Federal Circuit Sitting en banc Overrules Long-standing Test for Assessing Obviousness of Design Patents and Adopts the Same Framework Established for Utility Patents

On May 21, 2024, Federal Circuit sitting en banc issued an opinion, authored by Judge Stoll, in LKQ Corp. v. GM Glob. Tech. Operations LLC, 102 F.4th 1280 (Fed. Cir. 2024). Petitioner LKQ appealed from the Patent Trial and Appeal Board's (Board) final written decision in an Inter Partes Review (IPR) proceeding that found a design patent claim: 1) not anticipated under the ordinary observer test; and 2) not obvious under the long-standing Rosen-Durling test. Because the Rosen-Durling test is inconsistent with Supreme Court precedent, the Federal Circuit overruled In re Rosen, 673 F.2d 388 (CCPA 1982) and Durling v. Spectrum Furniture Co., Inc., 101 F.3d 100 (Fed. Cir. 1996), and adopted the same framework established for utility patents, including the application of the factors enumerated in Graham v. John Deere, 383 U.S. 1 (1966),and the flexible analysis under KSR Int'l Co. v. Teleflex Inc., 550 U.S. 398 (2007). The Federal Circuit affirmed the Board's finding of no anticipation, and consistent with the change in the applicable framework, vacated the Board's non-obviousness determination and remanded for further proceedings.

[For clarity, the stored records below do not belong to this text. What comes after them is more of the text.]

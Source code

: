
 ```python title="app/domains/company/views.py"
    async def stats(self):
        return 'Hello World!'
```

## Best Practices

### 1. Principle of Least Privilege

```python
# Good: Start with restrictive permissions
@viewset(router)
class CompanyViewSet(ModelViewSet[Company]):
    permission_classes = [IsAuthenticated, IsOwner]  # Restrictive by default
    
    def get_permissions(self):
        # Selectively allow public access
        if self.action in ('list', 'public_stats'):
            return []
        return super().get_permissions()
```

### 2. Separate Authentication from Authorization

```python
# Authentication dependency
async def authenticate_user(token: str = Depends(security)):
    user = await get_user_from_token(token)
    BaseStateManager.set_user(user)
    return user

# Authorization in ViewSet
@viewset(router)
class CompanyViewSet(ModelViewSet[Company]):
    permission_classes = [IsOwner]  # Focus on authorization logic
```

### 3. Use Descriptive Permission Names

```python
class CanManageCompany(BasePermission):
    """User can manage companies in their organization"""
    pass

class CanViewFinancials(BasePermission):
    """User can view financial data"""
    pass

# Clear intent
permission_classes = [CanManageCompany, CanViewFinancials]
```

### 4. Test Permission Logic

LKQ challenged GM's design patent covering a vehicle's front fender in an IPR proceeding under 35 U.S.C. §§102 and 103. Slip Op. at 5. The Board found that the challenged claim not anticipated under the ordinary observer test. Id. at 6-7. The Board further found that the challenged claim not obvious under the long-standing Rosen-Durling test because the prior art reference failed to meet the threshold Rosen requirement. Id. at 7-8. On appeal, a Federal Circuit panel affirmed the Board's decisions. Id. at 8. The Federal Circuit granted rehearing en banc. Id. at 10.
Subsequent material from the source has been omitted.